The Great Books Reader

This is one of the 210 lists we use to generate our main The Greatest Books list.

  • The Odyssey by Homer

    This epic poem follows the Greek hero Odysseus on his journey home after the fall of Troy. It takes Odysseus ten years to reach Ithaca after the ten-year Trojan War. Along the way, he encounters many obstacles including mythical creatures, divine beings, and natural disasters. Meanwhile, back in Ithaca, his wife Penelope and son Telemachus fend off suitors vying for Penelope's hand in marriage, believing Odysseus to be dead. The story concludes with Odysseus's return, his slaughter of the suitors, and his reunion with his family.

  • The Republic by Plato

    "The Republic" is a philosophical text that explores the concepts of justice, order, and character within the context of a just city-state and a just individual. It presents the idea of a utopian society ruled by philosopher-kings, who are the most wise and just. The dialogue also delves into theories of education, the nature of reality, and the role of the philosopher in society. It is a fundamental work in Western philosophy and political theory.

  • The Nicomachean Ethics by Aristotle

    This philosophical work focuses on the concept of ethics, specifically virtue ethics, and how it relates to a person's character and happiness. The author argues that happiness is the highest good and the end goal of life, and that it is achieved not through pleasure, but through virtuous actions. The book also explores the nature of practical reasoning, the different kinds of virtues, the importance of friendship, and the role of luck in human welfare.

  • The Aeneid by Virgil

    This epic poem tells the story of Aeneas, a Trojan who travels to Italy, where he becomes the ancestor of the Romans. It includes a series of prophecies about Rome's future and the deeds of heroic individuals, and is divided into two sections, the first illustrating the hero's journey and the second detailing the wars and battles that ensue as Aeneas attempts to establish a new home in Italy. The narrative is deeply imbued with themes of duty, fate, and divine intervention.

  • Confessions by Augustine

    "Confessions" is an autobiographical work by a renowned theologian, in which he outlines his sinful youth and his conversion to Christianity. It is written in the form of a long, introspective prayer directed to God, exploring the author's spiritual journey and deep philosophical ponderings. The book is renowned for its eloquent and deeply personal exploration of faith, making it a cornerstone of Christian theology and Western literature.

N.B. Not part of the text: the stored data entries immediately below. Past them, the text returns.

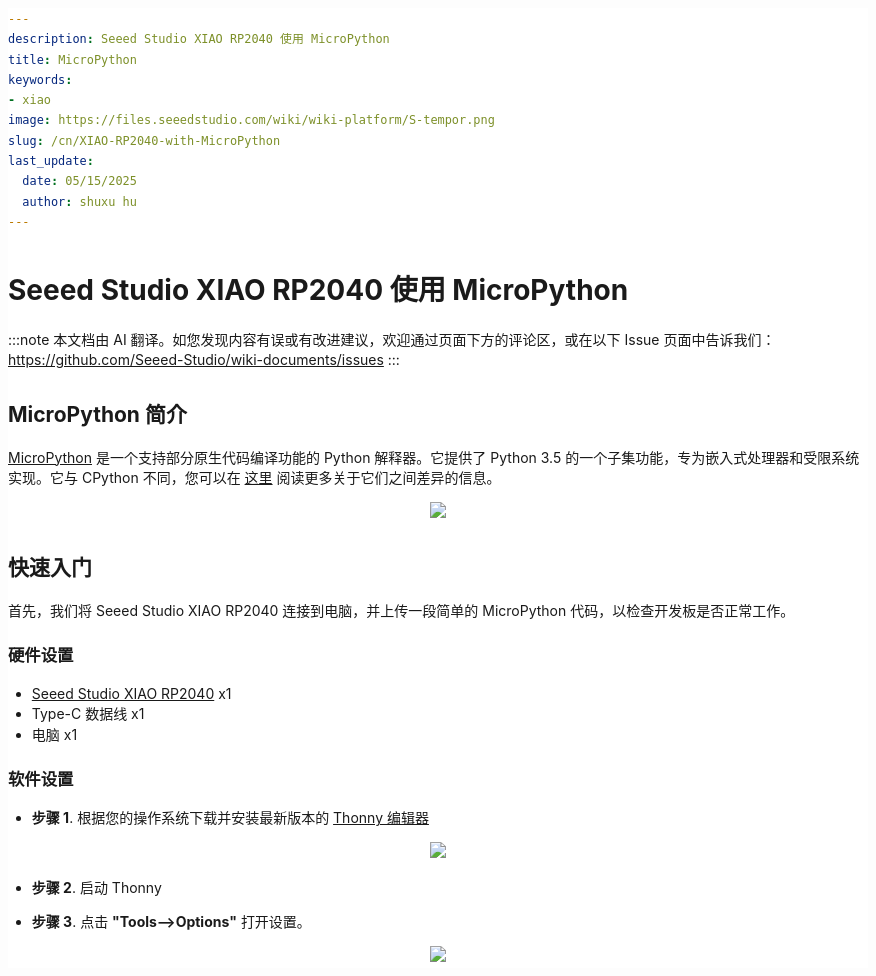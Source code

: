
 ```yaml
---
description: Seeed Studio XIAO RP2040 使用 MicroPython
title: MicroPython
keywords:
- xiao
image: https://files.seeedstudio.com/wiki/wiki-platform/S-tempor.png
slug: /cn/XIAO-RP2040-with-MicroPython
last_update:
  date: 05/15/2025
  author: shuxu hu
---
```


# **Seeed Studio XIAO RP2040 使用 MicroPython**

:::note
本文档由 AI 翻译。如您发现内容有误或有改进建议，欢迎通过页面下方的评论区，或在以下 Issue 页面中告诉我们：https://github.com/Seeed-Studio/wiki-documents/issues
:::

## **MicroPython 简介**

[MicroPython](https://github.com/micropython/micropython/wiki) 是一个支持部分原生代码编译功能的 Python 解释器。它提供了 Python 3.5 的一个子集功能，专为嵌入式处理器和受限系统实现。它与 CPython 不同，您可以在 [这里](https://github.com/micropython/micropython/wiki/Differences) 阅读更多关于它们之间差异的信息。

<div align="center"><img width={500} src="https://files.seeedstudio.com/wiki/XIAO-RP2040/img/micropython/MicroPython-Logo.png" /></div>

## **快速入门**

首先，我们将 Seeed Studio XIAO RP2040 连接到电脑，并上传一段简单的 MicroPython 代码，以检查开发板是否正常工作。

### **硬件设置**

- [Seeed Studio XIAO RP2040](https://www.seeedstudio.com/XIAO-RP2040-v1-0-p-5026.html) x1
- Type-C 数据线 x1
- 电脑 x1

### **软件设置**

- **步骤 1**. 根据您的操作系统下载并安装最新版本的 [Thonny 编辑器](https://thonny.org/)

<div align="center"><img width={550} src="https://files.seeedstudio.com/wiki/XIAO-RP2040/img/micropython/board_6.png" /></div>

- **步骤 2**. 启动 Thonny

- **步骤 3**. 点击 **"Tools-->Options"** 打开设置。

<div align="center"><img width={550} src="https://files.seeedstudio.com/wiki/XIAO-RP2040/img/micropython/board_8.png" /></div>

  • The Consolation of Philosophy by Boethius

    "The Consolation of Philosophy" is a philosophical work written in the 6th century, where the author, imprisoned and awaiting execution, engages in a series of dialogues with Lady Philosophy about the nature of life and human happiness. The author grapples with the harsh realities of his own life, including his fall from favor, his unjust imprisonment, and impending execution. Through these dialogues, the author learns to understand life from a philosophical and spiritual perspective, finding consolation and peace amidst his dire circumstances. The work is a profound meditation on fate, free will, time, and eternity.

  • Summa Theologica by Thomas Aquinas

    This comprehensive text is a seminal work in the field of theology, written by a prominent medieval philosopher and theologian. The book is structured in a question-and-answer format, tackling complex philosophical and theological issues such as the existence of God, the nature of man, the purpose of life, and the intricacies of morality and ethics. It is one of the most influential works in Western thought, particularly in Christian theology and philosophy, and continues to be a vital reference in these fields.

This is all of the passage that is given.